Member of the Nevada Assembly from the 11th district
- In office December 18, 2018 – November 6, 2024
- Preceded by: Olivia Diaz
- Succeeded by: Cinthia Zermeño Moore

Personal details
- Born: 1963 (age 62–63) Cheyenne, Wyoming, U.S.
- Party: Democratic
- Children: 2

= Bea Duran =

American politician from Nevada

Beatrice "Bea" Angela Duran is an American politician and union grievance specialist from Las Vegas, Nevada, who was a member of the Nevada Assembly.

== Early life ==
Duran was born in 1963 in Cheyenne, Wyoming.

== Career ==
In 1986, Duran, then a waitress at the Four Queens Hotel and Casino, became active in the Culinary Workers Union, the Las Vegas-based Local 226 of UNITE HERE, and was on staff as the union achieved recognition there.
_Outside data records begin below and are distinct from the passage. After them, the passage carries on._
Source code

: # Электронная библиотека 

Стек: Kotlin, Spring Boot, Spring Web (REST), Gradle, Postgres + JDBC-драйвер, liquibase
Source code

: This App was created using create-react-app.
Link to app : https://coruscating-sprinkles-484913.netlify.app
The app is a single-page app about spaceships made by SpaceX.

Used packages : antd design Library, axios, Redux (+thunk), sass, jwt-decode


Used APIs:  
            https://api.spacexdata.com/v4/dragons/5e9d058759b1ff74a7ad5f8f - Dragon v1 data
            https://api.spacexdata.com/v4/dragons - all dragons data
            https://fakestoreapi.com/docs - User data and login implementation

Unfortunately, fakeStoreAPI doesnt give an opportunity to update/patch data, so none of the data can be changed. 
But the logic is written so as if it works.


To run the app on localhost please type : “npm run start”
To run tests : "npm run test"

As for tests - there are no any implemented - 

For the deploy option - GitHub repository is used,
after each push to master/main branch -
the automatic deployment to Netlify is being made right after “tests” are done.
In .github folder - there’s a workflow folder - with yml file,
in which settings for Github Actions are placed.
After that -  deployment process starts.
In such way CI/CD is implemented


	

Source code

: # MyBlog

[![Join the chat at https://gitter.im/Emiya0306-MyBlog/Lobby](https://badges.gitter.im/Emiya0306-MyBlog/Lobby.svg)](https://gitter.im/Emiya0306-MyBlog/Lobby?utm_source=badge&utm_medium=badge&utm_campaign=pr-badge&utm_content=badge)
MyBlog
Since 1999 she has worked as a staff member for the Culinary Union, where she was a grievance specialist with their Culinary Grievance Department.

=== Politics ===
In December 2018, the Clark County Commission appointed Duran as a Democratic member to represent the 11th district (portions of Las Vegas and North Las Vegas) of the Nevada Assembly, to replace Olivia Diaz (who had resigned from her Assembly seat soon after winning re-election, to run for the Las Vegas City Council).